My own view is that effective passage planning lies somewhere in between, and here I’ll show you why.
How accurate?
Our passage-making masterclasses are run in places such as Iceland, northern Norway and Spitsbergen, where a candidate onboard is as likely to see ‘Last surveyed 1860 – navigate with caution’ on a chart as they are to see a beautifully buoyed channels such as in the Solent.
Indeed the Norwegian Hydrographic Office is reported to have said there may be around 35,000 rocks missing from its charts.
So while the debate may still rage in some quarters as to whether paper or electronic charts are the best medium, one should in fact assume that neither are 100% accurate.
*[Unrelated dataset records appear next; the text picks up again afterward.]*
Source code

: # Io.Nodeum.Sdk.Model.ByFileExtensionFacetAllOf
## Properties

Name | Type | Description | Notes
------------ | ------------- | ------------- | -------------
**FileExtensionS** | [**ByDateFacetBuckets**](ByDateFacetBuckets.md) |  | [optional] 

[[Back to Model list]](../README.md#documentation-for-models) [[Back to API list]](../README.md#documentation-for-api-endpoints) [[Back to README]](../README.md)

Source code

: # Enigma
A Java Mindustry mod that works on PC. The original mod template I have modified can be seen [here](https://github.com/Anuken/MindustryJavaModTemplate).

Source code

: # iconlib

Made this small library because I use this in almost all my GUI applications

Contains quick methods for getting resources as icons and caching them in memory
Our skippers use both in their navigation, but more than anything they are trained to get up on deck, assess the situation and have a constantly developing picture in their mind of where they are, what’s happening at any moment and to be planning ahead to understand what’s going to happen over the next hour.
If the situation alters and rapid changes are needed, it could be too late to be starting to plan from either paper or electronic charts.
Keeping charts updated
Accepting that charts can only ever be so accurate when they are printed, they can also rapidly become out of date.
New windfarms, jetties, alterations to a harbour entrance: there is constant change and the challenge is how to keep the charts up to date.
Once a year, we sail from the west coast of Scotland to the Faroes and then on up across the Arctic Circle to Iceland and northern Norway.
Just this one passage requires close to 30 paper charts and it is simply not realistic to look up and make the corrections given by the UK, Danish, Icelandic and Norwegian maritime authorities.
Similarly, you may choose to use the paper charts on your rented yacht in the Greek Islands, but when were they last updated?
It is here that electronic charts come into their own.
Those loaded onto data cards (as for most chartplotters) can be fairly easily updated online or by sending them back to the cartographer.
Meanwhile, mobile sailing apps such as Navionics are even easier as they can be re-downloaded at will, ensuring the latest corrections are seen.
It is by far the most realistic way to have up-to-date charts on board and it would be almost foolhardy nowadays to ignore their benefits.
Planning and evaluation
When assessing a passage, it’s all about the big picture and being able to answer the most basic navigational question of all: is this a sensible passage?
Small-scale paper charts are ideal here as they allow the full picture to be seen in a way that an electronic chart can never do.
Not only does one have a much greater surface area to see at any one time, it is easier for various people to gather round and see the chart and there is a simple physical interaction that undoubtedly helps draw out the key information.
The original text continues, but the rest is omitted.